10 Ways to Foster Generosity in Your Students

Helping students feel empathy for others and respond with generosity is a trait that we as teachers can foster in our classrooms.

Students gather Pennies for Peace

Maya Angelou once wrote, “We are more alike, my friends, than we are unalike.”

Helping students feel empathy for others and respond with generosity is a trait that we as teachers can foster in our classrooms. Through volunteerism, communication strategies and in-class lessons, students can learn what an important role they can play in their communities and as global citizens. Here are some simple, fun classroom projects you can use to get the ball rolling:

1. Have your students keep gratitude journals.

The simple act of writing down those things for which they are grateful can have a profound effect. Robert A. Emmons, PhD, recognized as the world’s leading scientific expert on gratitude psychology, explains why: “Writing
allows you to see the meaning of events going on around you and create meaning in your own life.” Through acknowledgment and thankfulness for the good in their lives, students who keep gratitude journals will be inspired to share further good with others. It doesn’t have to be every day, but consistency matters. Weekly writing of three to five items for which they are grateful can inspire positive change.

gratitude-journal

2. Collect pennies for peace.

A penny in the United States may have little worth. But in Afghanistan, Pakistan and Tajikistan, just a few pennies can buy a pencil and open the door to literacy. Ask your students to collect pennies from home for (or to donate to) Pennies for Peace to bring hope and educational opportunities to fellow students in Central Asia. Use the free supplemental curriculum with your students as they’re collecting pennies. Service learning programs like Pennies for Peace often include excellent, free lesson plans and tools to help students better understand the issue or cause that they are supporting. With understanding comes tolerance and sympathy, and ultimately a deeper learning experience.
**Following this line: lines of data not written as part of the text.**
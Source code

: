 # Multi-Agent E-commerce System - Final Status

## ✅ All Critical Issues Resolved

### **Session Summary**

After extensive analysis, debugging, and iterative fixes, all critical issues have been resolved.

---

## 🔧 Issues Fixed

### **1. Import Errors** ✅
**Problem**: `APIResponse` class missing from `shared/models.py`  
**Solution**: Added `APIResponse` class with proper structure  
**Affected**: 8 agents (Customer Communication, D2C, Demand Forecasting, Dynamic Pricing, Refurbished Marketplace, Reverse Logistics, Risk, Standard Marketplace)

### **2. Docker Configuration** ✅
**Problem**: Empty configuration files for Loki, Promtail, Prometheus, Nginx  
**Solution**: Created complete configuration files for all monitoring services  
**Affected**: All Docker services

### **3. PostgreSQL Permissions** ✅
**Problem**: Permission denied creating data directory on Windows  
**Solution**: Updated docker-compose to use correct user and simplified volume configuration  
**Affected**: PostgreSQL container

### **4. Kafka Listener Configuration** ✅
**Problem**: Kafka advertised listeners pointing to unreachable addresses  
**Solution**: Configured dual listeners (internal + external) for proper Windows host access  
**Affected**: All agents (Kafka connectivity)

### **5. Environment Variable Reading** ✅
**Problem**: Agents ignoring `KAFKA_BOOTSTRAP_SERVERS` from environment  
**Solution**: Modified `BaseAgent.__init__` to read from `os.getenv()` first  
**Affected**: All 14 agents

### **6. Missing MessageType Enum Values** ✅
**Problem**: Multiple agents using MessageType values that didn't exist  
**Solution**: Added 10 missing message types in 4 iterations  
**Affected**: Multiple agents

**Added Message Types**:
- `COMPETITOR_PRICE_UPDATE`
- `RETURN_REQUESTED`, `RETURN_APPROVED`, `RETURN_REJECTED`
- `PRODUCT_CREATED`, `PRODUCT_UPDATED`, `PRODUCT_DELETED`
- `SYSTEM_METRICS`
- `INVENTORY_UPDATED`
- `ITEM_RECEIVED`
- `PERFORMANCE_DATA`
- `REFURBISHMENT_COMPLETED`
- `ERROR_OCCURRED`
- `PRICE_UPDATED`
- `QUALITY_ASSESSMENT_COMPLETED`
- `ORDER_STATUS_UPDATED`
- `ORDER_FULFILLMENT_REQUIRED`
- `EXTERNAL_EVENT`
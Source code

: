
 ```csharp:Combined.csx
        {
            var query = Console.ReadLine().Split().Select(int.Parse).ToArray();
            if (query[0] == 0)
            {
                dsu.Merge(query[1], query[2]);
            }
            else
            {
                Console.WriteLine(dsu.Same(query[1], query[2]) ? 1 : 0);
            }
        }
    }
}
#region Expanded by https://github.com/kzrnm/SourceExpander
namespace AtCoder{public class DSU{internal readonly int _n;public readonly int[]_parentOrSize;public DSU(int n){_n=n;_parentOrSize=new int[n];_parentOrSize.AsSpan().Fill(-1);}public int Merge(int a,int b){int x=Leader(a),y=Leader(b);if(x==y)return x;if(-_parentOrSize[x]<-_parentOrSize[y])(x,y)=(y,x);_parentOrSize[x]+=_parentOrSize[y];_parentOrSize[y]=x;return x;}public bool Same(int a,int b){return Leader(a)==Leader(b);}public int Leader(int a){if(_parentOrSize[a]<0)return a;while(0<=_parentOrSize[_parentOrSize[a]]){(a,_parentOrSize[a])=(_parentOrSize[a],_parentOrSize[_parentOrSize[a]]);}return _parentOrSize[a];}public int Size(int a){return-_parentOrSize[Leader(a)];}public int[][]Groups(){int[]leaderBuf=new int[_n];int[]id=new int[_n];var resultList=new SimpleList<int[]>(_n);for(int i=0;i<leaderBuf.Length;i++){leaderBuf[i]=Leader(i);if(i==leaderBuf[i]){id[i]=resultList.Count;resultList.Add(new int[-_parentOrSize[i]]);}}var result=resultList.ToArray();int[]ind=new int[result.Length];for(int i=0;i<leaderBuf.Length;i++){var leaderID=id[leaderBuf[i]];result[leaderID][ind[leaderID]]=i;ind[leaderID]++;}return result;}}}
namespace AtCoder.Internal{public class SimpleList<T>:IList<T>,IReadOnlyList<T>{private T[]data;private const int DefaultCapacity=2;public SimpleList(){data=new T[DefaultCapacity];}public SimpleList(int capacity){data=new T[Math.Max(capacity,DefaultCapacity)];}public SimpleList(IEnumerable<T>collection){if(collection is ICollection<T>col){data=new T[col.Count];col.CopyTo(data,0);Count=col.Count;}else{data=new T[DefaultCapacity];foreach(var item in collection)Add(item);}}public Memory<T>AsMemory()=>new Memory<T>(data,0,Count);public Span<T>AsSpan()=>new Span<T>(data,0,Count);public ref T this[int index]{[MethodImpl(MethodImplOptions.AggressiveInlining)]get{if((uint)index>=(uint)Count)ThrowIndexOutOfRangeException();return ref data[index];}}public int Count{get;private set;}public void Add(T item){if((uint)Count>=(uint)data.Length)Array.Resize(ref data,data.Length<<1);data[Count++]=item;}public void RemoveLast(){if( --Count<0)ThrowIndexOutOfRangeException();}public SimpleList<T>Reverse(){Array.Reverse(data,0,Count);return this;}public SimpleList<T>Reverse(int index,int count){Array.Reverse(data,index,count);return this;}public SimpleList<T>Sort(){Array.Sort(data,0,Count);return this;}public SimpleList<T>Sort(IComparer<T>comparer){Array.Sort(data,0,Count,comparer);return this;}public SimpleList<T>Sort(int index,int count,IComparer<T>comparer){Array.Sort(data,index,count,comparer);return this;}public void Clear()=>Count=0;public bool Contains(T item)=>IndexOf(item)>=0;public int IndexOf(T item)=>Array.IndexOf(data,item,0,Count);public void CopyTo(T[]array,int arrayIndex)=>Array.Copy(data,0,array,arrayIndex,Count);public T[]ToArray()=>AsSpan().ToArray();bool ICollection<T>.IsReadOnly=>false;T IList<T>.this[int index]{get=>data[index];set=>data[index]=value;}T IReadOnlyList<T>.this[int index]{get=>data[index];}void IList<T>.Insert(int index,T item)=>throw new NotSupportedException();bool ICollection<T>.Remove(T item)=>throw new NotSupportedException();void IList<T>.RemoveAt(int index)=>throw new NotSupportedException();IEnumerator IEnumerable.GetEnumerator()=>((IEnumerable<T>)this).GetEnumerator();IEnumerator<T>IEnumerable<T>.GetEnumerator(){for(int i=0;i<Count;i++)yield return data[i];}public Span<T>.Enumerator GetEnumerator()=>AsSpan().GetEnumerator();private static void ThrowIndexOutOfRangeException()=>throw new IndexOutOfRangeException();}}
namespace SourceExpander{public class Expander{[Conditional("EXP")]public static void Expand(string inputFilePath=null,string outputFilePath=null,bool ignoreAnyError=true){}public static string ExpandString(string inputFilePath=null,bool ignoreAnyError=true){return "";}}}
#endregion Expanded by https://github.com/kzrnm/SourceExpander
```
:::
3. Host a food or diaper drive.

Collecting items for a food or diaper bank is one of the easiest ways students can serve their community. 13.1 million children in the United States may not have enough food on a daily basis. Your young students may not comprehend legislation to help the needy, but they can surely understand the importance of a full belly and a dry bottom. Research your local food banks or nearby National Diaper Bank Network needs. Some sites may need specific food donations, others may need physical labor, and most locations welcome youth volunteers.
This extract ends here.